Thanks Json. There seem to be a few options that I can pursue. Having a hard
time
chooing one now

R

Ryan Ginstrom

Aug 27, 2007

#16

On Behalf Of Jason Evans

Parsers typically deal with tokens rather than individual
characters, so the scanner that creates the tokens is the
main thing that Unicode matters to. I have written
Unicode-aware scanners for use with Parsing-based parsers,
with no problems. This is pretty easy to do, since Python
has built-in support for Unicode strings.
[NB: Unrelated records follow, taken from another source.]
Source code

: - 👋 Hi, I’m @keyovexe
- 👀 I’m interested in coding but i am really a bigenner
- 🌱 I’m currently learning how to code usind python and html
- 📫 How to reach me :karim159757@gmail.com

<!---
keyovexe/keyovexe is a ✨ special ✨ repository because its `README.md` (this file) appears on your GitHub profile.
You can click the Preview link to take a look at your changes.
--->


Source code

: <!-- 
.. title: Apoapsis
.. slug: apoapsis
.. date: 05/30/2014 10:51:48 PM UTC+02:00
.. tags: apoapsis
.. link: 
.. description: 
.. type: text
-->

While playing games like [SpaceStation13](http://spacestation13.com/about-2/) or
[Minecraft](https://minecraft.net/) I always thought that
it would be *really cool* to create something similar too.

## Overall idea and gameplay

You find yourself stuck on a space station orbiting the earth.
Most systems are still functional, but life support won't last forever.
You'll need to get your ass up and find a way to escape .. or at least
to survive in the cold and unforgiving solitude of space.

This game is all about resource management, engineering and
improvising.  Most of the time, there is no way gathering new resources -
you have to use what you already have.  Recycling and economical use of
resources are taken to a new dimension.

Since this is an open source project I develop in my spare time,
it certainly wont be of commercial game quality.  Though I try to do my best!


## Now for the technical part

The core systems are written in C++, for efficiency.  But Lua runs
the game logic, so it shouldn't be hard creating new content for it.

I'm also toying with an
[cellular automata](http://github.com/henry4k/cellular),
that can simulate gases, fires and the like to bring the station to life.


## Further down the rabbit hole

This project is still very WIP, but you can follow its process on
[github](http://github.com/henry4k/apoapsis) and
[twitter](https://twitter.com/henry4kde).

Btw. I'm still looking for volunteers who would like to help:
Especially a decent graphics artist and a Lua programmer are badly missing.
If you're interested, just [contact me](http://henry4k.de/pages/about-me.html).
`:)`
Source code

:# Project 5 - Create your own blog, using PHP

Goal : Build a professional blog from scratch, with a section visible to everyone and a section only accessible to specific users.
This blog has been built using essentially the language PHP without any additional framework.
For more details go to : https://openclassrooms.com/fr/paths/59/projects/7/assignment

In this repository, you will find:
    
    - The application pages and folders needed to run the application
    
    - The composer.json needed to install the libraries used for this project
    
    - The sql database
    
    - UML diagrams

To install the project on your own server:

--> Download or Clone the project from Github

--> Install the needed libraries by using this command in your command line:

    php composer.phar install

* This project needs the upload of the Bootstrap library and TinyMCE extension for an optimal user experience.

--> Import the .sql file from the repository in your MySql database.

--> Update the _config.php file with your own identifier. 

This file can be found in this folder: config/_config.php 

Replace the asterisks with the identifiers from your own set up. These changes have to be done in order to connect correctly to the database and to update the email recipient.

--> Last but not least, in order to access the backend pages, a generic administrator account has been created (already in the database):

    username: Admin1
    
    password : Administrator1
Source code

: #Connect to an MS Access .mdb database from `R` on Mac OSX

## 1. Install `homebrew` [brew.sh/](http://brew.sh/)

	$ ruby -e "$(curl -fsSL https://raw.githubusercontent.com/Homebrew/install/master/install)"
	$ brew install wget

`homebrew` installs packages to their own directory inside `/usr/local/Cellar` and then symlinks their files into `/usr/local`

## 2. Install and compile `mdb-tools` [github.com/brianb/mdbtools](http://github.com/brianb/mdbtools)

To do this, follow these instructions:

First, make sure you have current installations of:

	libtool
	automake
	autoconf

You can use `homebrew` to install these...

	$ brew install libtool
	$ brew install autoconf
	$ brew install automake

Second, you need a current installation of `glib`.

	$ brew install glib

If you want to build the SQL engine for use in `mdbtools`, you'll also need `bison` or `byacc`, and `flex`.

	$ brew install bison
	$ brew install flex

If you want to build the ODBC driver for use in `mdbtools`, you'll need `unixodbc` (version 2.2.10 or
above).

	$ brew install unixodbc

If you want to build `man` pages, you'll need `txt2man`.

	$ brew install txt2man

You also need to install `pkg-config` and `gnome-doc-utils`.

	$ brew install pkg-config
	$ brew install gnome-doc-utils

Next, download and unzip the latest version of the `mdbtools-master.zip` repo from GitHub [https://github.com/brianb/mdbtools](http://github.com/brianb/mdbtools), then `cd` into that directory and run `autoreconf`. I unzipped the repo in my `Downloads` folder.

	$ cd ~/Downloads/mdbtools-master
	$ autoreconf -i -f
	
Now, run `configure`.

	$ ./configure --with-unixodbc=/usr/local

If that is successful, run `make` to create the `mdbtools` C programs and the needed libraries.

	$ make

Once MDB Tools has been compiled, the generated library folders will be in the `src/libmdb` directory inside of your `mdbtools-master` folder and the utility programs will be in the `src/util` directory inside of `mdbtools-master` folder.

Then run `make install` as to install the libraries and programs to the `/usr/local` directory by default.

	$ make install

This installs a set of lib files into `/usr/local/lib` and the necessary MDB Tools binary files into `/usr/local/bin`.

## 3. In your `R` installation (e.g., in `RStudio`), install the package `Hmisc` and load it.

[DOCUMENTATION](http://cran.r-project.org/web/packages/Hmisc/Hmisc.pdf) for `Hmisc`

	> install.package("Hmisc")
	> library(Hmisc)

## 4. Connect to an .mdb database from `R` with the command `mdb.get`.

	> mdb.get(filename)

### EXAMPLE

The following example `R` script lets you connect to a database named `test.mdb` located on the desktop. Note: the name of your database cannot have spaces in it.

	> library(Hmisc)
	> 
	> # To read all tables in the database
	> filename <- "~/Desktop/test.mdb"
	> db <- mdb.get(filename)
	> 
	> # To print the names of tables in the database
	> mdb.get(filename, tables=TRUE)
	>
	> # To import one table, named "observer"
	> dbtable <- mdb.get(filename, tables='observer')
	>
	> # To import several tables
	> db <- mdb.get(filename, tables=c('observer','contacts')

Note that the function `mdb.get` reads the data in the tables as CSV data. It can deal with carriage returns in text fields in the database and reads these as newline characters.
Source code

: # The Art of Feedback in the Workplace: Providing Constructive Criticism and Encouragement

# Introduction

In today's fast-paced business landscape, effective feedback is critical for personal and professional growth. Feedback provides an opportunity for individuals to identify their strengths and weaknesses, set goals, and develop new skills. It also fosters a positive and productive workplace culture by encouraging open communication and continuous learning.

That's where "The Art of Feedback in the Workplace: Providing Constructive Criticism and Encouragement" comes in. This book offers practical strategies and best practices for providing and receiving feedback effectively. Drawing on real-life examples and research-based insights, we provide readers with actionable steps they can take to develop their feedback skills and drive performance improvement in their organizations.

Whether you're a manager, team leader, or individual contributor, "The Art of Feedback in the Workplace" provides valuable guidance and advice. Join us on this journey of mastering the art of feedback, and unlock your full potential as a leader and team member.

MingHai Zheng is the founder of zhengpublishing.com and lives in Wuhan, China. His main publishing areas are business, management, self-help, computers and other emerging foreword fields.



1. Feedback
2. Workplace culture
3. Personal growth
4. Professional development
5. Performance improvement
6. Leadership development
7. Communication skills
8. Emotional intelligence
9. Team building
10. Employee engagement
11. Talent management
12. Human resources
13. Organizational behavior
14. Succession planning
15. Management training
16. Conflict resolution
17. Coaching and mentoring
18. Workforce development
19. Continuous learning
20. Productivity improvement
The only caveat being that since Chinese and Japanese scripts don't
typically delimit "words" with spaces, I think you'd have to pass the text
through a tokenizer (like ChaSen for Japanese) before using PyParsing.

Regards,
Ryan Ginstrom

P

Paul McGuire

Aug 27, 2007

#17

The only caveat being that since Chinese and Japanese scripts don't
typically delimit "words" with spaces, I think you'd have to pass the text
through a tokenizer (like ChaSen for Japanese) before using PyParsing.

Regards,
Ryan Ginstrom

Did you think pyparsing is so mundane as to require spaces between
tokens? Pyparsing has been doing this type of token-recognition since
Day 1. Looking for tokens without delimiting spaces was one of the
first applications for pyparsing. This issue is not unique to Chinese
or Japanese text. Pyparsing will easily find the tokens in this
string:

y=a*x**2+b*x+c

as

['y','=','a','*','x','**','2','+','b','*','x','+','c']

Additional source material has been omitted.